### [TO DO]
Reproduce precisely the lines between the start of the data below and the line with "Capacity errors stem", both included.

### [SOURCE DATA]
»»
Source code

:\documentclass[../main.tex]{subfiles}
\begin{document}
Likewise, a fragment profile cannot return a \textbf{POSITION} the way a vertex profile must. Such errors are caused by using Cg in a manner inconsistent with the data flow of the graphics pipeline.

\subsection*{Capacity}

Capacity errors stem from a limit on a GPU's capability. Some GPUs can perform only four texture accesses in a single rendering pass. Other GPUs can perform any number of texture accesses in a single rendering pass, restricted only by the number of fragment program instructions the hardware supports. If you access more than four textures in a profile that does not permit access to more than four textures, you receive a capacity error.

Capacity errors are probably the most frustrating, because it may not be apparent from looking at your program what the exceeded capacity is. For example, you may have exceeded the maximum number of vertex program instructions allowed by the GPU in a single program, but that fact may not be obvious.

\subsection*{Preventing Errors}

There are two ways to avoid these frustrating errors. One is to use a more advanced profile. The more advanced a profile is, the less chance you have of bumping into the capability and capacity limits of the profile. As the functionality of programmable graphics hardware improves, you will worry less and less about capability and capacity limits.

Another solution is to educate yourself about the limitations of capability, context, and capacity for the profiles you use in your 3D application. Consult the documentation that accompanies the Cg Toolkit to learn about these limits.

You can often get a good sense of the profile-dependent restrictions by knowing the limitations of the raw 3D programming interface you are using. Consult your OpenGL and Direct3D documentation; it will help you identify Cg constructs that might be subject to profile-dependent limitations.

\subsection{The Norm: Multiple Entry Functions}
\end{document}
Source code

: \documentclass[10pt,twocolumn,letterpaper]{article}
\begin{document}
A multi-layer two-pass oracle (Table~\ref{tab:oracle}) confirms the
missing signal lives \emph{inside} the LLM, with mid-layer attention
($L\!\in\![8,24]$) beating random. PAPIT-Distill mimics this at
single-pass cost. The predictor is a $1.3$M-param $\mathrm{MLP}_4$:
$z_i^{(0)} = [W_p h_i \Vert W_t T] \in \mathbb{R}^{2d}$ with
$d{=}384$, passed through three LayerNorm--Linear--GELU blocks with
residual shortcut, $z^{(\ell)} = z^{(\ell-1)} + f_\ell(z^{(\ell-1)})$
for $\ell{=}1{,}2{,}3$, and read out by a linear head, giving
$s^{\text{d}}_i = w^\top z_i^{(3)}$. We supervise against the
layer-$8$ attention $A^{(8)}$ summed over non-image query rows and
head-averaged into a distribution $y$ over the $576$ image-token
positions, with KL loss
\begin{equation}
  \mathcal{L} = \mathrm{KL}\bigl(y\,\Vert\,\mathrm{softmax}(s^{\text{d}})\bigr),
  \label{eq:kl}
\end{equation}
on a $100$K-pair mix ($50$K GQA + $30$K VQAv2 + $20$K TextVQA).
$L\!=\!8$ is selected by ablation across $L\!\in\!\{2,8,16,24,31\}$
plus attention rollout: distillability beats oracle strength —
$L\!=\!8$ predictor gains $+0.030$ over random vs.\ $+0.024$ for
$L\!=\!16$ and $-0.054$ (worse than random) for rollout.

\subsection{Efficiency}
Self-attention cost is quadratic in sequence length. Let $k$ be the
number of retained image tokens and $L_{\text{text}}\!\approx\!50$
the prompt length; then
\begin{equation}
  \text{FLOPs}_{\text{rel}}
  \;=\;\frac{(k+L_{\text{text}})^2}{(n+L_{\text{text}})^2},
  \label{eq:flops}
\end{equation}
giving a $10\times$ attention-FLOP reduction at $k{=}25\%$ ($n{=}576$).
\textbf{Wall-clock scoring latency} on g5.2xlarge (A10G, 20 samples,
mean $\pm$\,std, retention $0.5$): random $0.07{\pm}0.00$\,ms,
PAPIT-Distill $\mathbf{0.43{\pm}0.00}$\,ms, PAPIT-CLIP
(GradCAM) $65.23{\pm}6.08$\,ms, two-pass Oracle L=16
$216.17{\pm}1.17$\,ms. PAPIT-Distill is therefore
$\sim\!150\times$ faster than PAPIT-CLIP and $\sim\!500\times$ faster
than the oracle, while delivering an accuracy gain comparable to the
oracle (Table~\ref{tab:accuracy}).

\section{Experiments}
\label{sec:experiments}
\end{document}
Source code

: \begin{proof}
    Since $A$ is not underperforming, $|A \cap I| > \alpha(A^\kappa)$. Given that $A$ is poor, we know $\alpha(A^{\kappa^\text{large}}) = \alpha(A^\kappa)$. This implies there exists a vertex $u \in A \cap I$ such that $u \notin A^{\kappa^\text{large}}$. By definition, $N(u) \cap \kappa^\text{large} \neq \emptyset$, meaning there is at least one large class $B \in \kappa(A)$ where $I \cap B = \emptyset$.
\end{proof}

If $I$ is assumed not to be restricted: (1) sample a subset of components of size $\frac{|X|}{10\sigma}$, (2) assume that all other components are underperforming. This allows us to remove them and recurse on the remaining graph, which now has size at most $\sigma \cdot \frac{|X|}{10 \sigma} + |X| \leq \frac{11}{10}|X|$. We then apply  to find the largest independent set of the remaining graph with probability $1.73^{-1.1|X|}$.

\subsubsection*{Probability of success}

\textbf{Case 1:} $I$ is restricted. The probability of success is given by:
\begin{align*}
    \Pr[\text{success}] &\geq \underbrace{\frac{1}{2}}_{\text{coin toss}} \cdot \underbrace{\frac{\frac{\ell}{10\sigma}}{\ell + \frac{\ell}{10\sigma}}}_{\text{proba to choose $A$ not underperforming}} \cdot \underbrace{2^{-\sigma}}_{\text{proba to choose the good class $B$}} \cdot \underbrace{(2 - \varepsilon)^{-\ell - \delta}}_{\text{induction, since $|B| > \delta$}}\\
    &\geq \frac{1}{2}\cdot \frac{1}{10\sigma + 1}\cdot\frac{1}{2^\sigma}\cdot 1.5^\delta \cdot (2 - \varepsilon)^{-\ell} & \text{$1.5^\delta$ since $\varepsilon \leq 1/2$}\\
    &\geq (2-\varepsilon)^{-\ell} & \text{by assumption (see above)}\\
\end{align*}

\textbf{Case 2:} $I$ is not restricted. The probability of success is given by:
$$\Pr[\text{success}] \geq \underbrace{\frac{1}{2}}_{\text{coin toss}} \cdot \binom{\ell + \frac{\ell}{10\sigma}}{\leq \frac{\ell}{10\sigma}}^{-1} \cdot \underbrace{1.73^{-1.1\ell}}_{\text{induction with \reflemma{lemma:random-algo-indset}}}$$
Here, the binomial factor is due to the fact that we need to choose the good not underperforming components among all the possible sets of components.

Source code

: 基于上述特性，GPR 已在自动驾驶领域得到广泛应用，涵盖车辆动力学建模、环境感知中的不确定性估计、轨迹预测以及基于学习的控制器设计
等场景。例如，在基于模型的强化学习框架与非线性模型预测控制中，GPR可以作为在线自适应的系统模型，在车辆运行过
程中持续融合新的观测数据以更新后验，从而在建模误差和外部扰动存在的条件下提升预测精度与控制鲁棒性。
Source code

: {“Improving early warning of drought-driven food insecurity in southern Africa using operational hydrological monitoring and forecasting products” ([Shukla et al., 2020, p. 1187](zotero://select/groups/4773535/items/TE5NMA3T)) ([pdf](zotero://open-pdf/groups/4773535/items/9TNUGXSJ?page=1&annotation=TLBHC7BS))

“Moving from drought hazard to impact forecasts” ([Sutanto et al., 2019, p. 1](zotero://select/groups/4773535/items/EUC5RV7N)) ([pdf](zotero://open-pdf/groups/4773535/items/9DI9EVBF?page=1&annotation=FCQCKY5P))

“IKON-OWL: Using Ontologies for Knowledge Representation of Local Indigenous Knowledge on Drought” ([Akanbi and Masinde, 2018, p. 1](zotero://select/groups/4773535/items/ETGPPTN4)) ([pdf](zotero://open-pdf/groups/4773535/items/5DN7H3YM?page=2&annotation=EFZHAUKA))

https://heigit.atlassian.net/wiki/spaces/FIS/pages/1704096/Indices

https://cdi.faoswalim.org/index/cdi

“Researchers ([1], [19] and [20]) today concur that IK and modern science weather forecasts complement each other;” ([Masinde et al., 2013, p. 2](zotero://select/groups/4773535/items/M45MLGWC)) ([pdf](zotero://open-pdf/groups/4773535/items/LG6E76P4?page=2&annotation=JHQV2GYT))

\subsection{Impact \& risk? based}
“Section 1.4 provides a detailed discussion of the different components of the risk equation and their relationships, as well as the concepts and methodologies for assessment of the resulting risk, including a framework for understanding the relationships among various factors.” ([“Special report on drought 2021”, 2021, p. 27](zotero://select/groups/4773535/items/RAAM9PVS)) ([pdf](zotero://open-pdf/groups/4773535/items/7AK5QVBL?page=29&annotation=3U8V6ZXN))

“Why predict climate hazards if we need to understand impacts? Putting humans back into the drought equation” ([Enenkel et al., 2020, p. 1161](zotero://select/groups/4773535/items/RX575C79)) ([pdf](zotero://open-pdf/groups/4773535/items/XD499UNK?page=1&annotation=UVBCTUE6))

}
««
### [RESULT]
Source code

:\documentclass[../main.tex]{subfiles}
\begin{document}
Likewise, a fragment profile cannot return a \textbf{POSITION} the way a vertex profile must. Such errors are caused by using Cg in a manner inconsistent with the data flow of the graphics pipeline.

\subsection*{Capacity}

Capacity errors stem from a limit on a GPU's capability. Some GPUs can perform only four texture accesses in a single rendering pass. Other GPUs can perform any number of texture accesses in a single rendering pass, restricted only by the number of fragment program instructions the hardware supports. If you access more than four textures in a profile that does not permit access to more than four textures, you receive a capacity error.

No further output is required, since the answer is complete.